Stored entries
====

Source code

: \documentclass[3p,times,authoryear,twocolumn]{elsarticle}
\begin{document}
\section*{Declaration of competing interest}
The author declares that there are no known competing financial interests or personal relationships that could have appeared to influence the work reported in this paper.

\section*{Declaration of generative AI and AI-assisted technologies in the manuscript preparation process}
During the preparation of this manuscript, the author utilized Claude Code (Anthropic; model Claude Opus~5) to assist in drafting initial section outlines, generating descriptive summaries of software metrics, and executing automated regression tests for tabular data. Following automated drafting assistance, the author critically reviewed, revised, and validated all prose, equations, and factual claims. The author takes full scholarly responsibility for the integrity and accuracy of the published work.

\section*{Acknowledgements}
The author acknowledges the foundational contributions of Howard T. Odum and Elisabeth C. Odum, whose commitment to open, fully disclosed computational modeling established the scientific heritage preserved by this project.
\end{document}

====

- **Aim of the task**:
The records above need to be returned in full, with nothing altered.

- **Your solution**:
Source code

: \documentclass[3p,times,authoryear,twocolumn]{elsarticle}
\begin{document}
\section*{Declaration of competing interest}
The author declares that there are no known competing financial interests or personal relationships that could have appeared to influence the work reported in this paper.

\section*{Declaration of generative AI and AI-assisted technologies in the manuscript preparation process}
During the preparation of this manuscript, the author utilized Claude Code (Anthropic; model Claude Opus~5) to assist in drafting initial section outlines, generating descriptive summaries of software metrics, and executing automated regression tests for tabular data. Following automated drafting assistance, the author critically reviewed, revised, and validated all prose, equations, and factual claims. The author takes full scholarly responsibility for the integrity and accuracy of the published work.

\section*{Acknowledgements}
The author acknowledges the foundational contributions of Howard T. Odum and Elisabeth C. Odum, whose commitment to open, fully disclosed computational modeling established the scientific heritage preserved by this project.
\end{document}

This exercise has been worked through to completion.